I remember the first time I tried making pancakes without gluten. It felt like a daunting task, but the desire for a fluffy stack that wouldn’t upset my stomach was stronger. These gluten-free low-carb pancakes quickly became a weekend favorite in my kitchen.
There’s something magical about waking up to the smell of fresh pancakes, isn’t there? Especially when you know they’re both delicious and kind to your body. Whether you’re gluten-sensitive or just looking to cut carbs, these pancakes hit the spot.
Ingredients
I love how simple these ingredients are!
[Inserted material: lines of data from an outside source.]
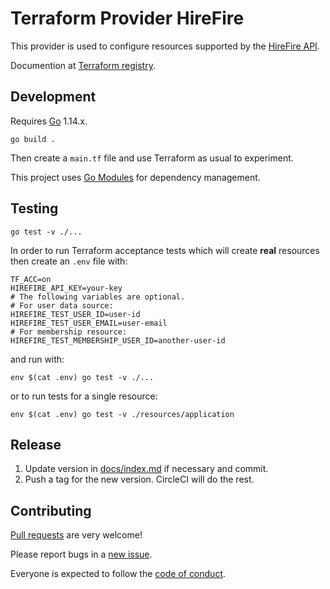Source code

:# Terraform Provider HireFire

This provider is used to configure resources supported by the [HireFire API].

Documention at [Terraform registry].

[HireFire API]: https://docs.hirefire.io/
[Terraform registry]: https://registry.terraform.io/providers/carwow/hirefire/latest/docs


Development
---

Requires [Go] 1.14.x.

    go build .

Then create a `main.tf` file and use Terraform as usual to experiment.

This project uses [Go Modules] for dependency management.

[Go]: https://golang.org/doc/install
[Go Modules]: https://github.com/golang/go/wiki/Modules


Testing
---

    go test -v ./...

In order to run Terraform acceptance tests which will create **real** resources
then create an `.env` file with:

    TF_ACC=on
    HIREFIRE_API_KEY=your-key
    # The following variables are optional.
    # For user data source:
    HIREFIRE_TEST_USER_ID=user-id
    HIREFIRE_TEST_USER_EMAIL=user-email
    # For membership resource:
    HIREFIRE_TEST_MEMBERSHIP_USER_ID=another-user-id

and run with:

    env $(cat .env) go test -v ./...

or to run tests for a single resource:

    env $(cat .env) go test -v ./resources/application


Release
---

1. Update version in [docs/index.md] if necessary and commit.
2. Push a tag for the new version. CircleCI will do the rest.

[docs/index.md]: https://github.com/carwow/terraform-provider-hirefire/blob/master/docs/index.md


Contributing
---

[Pull requests] are very welcome!

Please report bugs in a [new issue].

Everyone is expected to follow the [code of conduct].

[Pull requests]: https://github.com/carwow/terraform-provider-hirefire/pulls
[new issue]: https://github.com/carwow/terraform-provider-hirefire/issues/new
[code of conduct]: https://github.com/carwow/terraform-provider-hirefire/tree/master/CODE_OF_CONDUCT.md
You’ll need:
- 1 cup almond flour
- 2 tablespoons coconut flour
- 1 teaspoon baking powder
- 1 tablespoon sweetener of choice
- 3 large eggs
- 1/4 cup unsweetened almond milk
- 1 teaspoon vanilla extract
- A pinch of salt
These make fluffy pancakes with a nutty taste.
Equipment Needed
When making these gluten-free low-carb pancakes, I only need a few simple tools. A mixing bowl is key for combining the ingredients nice and evenly.
I use a whisk to beat the eggs and mix everything until smooth. It’s perfect for getting a lump-free batter.
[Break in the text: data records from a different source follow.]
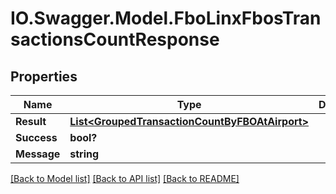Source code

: # IO.Swagger.Model.FboLinxFbosTransactionsCountResponse
## Properties

Name | Type | Description | Notes
------------ | ------------- | ------------- | -------------
**Result** | [**List&lt;GroupedTransactionCountByFBOAtAirport&gt;**](GroupedTransactionCountByFBOAtAirport.md) |  | [optional] 
**Success** | **bool?** |  | [optional] 
**Message** | **string** |  | [optional] 

[[Back to Model list]](../README.md#documentation-for-models) [[Back to API list]](../README.md#documentation-for-api-endpoints) [[Back to README]](../README.md)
A non-stick skillet is essential. It gives the pancakes that golden-brown finish without sticking. I also keep a spatula nearby. It helps me flip them with ease and grace, avoiding any pancake mishaps.
Don’t forget the measuring cups and spoons. Accuracy matters for that perfect pancake texture.
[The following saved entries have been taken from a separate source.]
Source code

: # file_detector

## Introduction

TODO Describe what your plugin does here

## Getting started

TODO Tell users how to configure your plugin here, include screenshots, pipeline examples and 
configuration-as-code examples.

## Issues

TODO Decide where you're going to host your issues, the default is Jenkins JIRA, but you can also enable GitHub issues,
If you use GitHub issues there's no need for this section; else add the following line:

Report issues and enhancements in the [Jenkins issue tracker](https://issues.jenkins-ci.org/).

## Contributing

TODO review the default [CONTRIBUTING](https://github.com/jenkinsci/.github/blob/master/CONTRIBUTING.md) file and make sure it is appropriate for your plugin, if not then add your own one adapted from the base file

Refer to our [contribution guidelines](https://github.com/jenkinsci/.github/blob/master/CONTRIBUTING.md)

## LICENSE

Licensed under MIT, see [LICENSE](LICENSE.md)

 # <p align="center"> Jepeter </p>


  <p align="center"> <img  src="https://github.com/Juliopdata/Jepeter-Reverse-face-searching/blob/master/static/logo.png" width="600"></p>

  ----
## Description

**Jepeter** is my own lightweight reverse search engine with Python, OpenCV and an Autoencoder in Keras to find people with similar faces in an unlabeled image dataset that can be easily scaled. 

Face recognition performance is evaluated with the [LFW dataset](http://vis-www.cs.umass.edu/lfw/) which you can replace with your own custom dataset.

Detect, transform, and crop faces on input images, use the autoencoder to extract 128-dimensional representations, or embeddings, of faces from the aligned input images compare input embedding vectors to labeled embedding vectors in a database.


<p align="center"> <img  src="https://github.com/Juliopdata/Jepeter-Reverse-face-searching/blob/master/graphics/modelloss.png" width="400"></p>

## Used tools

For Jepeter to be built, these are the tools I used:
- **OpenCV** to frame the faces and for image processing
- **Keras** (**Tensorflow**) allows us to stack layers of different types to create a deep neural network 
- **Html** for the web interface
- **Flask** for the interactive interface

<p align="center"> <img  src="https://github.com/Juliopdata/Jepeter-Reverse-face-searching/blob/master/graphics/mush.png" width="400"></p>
One last thing—a ladle. It’s handy for pouring the batter onto the skillet just right.
Directions
Let’s make some yummy gluten-free low-carb pancakes! Follow these easy steps and you’ll have a delicious breakfast in no time.
Prep
First, I set up my workspace with all the ingredients and tools. I keep the skillet ready on the stove since I’ll need it soon. Prepping makes everything much easier.
Mix Dry Ingredients
In a mixing bowl, I combine 1 cup almond flour, 2 tablespoons coconut flour, 1 teaspoon baking powder, 2 tablespoons sweetener, and a pinch of salt. I whisk them together until they’re evenly mixed. Simple!
Mix Wet Ingredients
Next, in another bowl, I crack 3 eggs. Then, I add 1 cup almond milk and 1 teaspoon vanilla extract. Whisking them until smooth is key here.
Cook
Now comes the fun part—cooking those delightful pancakes! Let’s get started and fill the kitchen with a sweet, nutty aroma.
Heating the Pan
I heat a non-stick skillet over medium heat for a few minutes. I’ve found this is the perfect setting for even cooking without burning. A tiny drop of water dances and sizzles? That’s when I know it’s ready.
Serving Suggestions
Warm pancakes fresh off the skillet just can’t be beat.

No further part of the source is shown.